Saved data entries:
*****

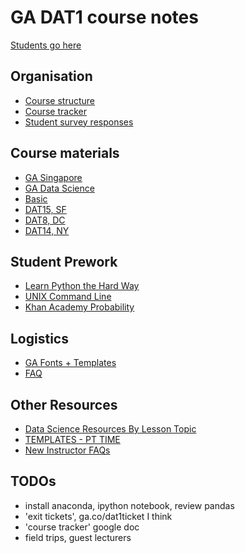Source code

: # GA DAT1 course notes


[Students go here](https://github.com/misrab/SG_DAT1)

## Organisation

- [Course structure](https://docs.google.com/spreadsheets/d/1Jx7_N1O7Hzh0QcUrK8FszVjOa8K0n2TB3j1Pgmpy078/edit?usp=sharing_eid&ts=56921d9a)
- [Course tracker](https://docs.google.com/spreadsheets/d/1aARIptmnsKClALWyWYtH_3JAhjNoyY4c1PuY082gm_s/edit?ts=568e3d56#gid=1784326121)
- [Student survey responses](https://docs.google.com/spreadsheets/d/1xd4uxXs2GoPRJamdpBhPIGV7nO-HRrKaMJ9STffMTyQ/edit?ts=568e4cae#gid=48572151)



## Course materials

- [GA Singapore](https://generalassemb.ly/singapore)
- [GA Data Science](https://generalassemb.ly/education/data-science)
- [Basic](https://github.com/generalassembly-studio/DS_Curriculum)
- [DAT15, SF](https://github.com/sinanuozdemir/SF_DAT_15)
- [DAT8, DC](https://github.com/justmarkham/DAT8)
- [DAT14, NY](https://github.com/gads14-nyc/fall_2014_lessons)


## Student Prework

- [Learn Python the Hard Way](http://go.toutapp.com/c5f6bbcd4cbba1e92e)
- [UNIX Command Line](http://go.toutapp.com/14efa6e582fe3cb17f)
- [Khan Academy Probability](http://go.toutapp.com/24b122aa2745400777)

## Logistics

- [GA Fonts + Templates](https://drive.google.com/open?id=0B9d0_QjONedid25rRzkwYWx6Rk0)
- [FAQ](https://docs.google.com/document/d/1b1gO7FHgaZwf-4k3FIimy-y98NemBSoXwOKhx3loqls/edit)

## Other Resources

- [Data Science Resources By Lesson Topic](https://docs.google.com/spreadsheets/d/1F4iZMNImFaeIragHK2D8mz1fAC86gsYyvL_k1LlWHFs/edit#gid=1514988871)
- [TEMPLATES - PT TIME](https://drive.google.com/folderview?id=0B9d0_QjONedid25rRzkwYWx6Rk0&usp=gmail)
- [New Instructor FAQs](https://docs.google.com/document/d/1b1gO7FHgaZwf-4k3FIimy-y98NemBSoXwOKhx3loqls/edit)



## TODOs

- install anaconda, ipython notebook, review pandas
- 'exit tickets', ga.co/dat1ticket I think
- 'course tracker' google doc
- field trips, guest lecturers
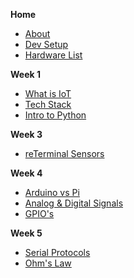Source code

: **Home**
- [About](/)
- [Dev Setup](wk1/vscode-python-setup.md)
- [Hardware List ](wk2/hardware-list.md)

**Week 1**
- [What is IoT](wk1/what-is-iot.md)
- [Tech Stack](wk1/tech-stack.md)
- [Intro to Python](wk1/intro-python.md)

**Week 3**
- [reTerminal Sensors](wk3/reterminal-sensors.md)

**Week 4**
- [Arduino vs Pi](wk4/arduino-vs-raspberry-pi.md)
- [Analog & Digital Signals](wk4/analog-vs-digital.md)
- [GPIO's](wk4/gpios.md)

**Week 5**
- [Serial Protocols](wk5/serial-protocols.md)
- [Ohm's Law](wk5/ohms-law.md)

*****

- DIRECTIONS
All pictures are to be skipped; the lines from the first line of the records through the line containing "- [UNIX Command" are to be repeated exactly, both ends included.

- OUTPUT OF THE TASK
Source code

: # GA DAT1 course notes


[Students go here](https://github.com/misrab/SG_DAT1)

## Organisation

- [Course structure](https://docs.google.com/spreadsheets/d/1Jx7_N1O7Hzh0QcUrK8FszVjOa8K0n2TB3j1Pgmpy078/edit?usp=sharing_eid&ts=56921d9a)
- [Course tracker](https://docs.google.com/spreadsheets/d/1aARIptmnsKClALWyWYtH_3JAhjNoyY4c1PuY082gm_s/edit?ts=568e3d56#gid=1784326121)
- [Student survey responses](https://docs.google.com/spreadsheets/d/1xd4uxXs2GoPRJamdpBhPIGV7nO-HRrKaMJ9STffMTyQ/edit?ts=568e4cae#gid=48572151)



## Course materials

- [GA Singapore](https://generalassemb.ly/singapore)
- [GA Data Science](https://generalassemb.ly/education/data-science)
- [Basic](https://github.com/generalassembly-studio/DS_Curriculum)
- [DAT15, SF](https://github.com/sinanuozdemir/SF_DAT_15)
- [DAT8, DC](https://github.com/justmarkham/DAT8)
- [DAT14, NY](https://github.com/gads14-nyc/fall_2014_lessons)


## Student Prework

- [Learn Python the Hard Way](http://go.toutapp.com/c5f6bbcd4cbba1e92e)
- [UNIX Command Line](http://go.toutapp.com/14efa6e582fe3cb17f)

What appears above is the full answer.